Scoring is based on a range of academic indicators tied to the state’s student performance standards. Academic achievement and the academic growth of individual students over time on different assessments, and measures of student engagement each factor into school ratings, all contribute to school ratings.
On the Five-Star evaluation system designed by the Nevada Department of Education, roughly 15 percent of all schools scored at five stars (highest rating), while about the same number posted a one star rating (lowest).
The ratings were not evenly distributed across the state, as can be expected. Schools in some neighborhoods performed consistently higher, some lower. Schools located in Nevada’s poorest neighborhoods frequently posted the lowest scores, even though the state framework weights student growth more than it does straight measures of subject-matter proficiency. Schools serving students who have performed below their grade level in the past have a strong opportunity to score well based on these students’ learning gains.

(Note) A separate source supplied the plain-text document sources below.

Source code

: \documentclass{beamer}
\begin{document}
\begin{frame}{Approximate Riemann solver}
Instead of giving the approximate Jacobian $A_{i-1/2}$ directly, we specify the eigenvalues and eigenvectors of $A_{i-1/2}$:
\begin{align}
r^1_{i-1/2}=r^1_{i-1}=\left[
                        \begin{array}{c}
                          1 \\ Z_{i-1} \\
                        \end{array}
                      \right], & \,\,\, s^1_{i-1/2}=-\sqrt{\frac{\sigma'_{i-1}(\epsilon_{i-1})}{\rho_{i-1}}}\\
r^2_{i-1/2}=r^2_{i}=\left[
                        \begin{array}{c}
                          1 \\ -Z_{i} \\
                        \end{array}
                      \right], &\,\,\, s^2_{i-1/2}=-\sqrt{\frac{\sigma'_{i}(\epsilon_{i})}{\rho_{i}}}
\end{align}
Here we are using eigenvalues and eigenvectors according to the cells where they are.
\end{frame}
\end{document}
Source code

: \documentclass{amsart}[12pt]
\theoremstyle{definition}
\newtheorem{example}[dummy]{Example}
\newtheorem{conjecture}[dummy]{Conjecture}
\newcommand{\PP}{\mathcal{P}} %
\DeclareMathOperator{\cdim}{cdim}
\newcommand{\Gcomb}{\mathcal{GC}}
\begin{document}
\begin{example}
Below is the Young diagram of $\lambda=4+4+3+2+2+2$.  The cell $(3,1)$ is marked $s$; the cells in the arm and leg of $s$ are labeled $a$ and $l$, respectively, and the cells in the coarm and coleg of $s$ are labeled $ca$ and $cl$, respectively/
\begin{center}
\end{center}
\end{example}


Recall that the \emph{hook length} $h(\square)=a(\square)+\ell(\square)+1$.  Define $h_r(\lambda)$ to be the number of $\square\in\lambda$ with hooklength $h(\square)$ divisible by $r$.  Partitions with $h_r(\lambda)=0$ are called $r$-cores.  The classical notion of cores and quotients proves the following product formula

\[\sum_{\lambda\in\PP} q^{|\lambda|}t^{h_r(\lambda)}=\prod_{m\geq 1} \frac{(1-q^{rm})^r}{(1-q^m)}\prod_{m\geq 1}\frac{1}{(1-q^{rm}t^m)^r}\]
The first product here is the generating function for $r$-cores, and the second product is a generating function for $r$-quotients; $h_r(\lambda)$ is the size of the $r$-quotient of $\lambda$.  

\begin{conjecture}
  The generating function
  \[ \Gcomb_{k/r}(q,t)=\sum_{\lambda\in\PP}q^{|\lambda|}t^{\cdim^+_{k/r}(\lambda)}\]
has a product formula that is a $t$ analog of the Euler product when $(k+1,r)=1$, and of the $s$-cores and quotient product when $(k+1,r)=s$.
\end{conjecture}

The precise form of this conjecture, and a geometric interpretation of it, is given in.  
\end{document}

Families living in the 89122 zip code on the eastern side of Las Vegas’ Whitney neighborhood face this problem in dramatic fashion. Of the 4,400 children in 89122 attending public elementary and middle schools, 3,200 attend a school earning only one star on the state framework (Cynthia Cunningman, Hal Smith, Sister Robert Joseph Bailey and Whitney Elementary Schools) . The remaining 1,200 students attend a two-star school (Francis Cortney Jr. High).
There are no schools in the 89122 zip code that earned more then two stars on the five star system.
There are also no schools of choice, either public charter schools or private schools, available for families to select rather than the choices assigned them according to the neighborhood in which they live.
Median household income was $45,000 in the 89122 on the 2010 Census, a full step below the Clark County average of $52,600. This makes moving to a different neighborhood served by higher-performing schools, the preferred method of choosing for families that can afford it, a much more challenging proposition.
While Nevada does offer choice options like public charter schools, demand exceeds supply and families must navigate long waitlists. With no charter schools located in their zip code, families likely need to make significant commutes to take advantage, even when they overcome these waitlists. And for families eligible to receive private school tuition under the state’s only funded private school choice program, they too must benefit from the luck to overcome demands far exceeding available supply.
Nevada’s official education goals call for our schools becoming the fastest-improving state in the country. For the residents of 89122, this can’t happen quickly enough, based on the latest evaluation of the public schools in their neighborhood.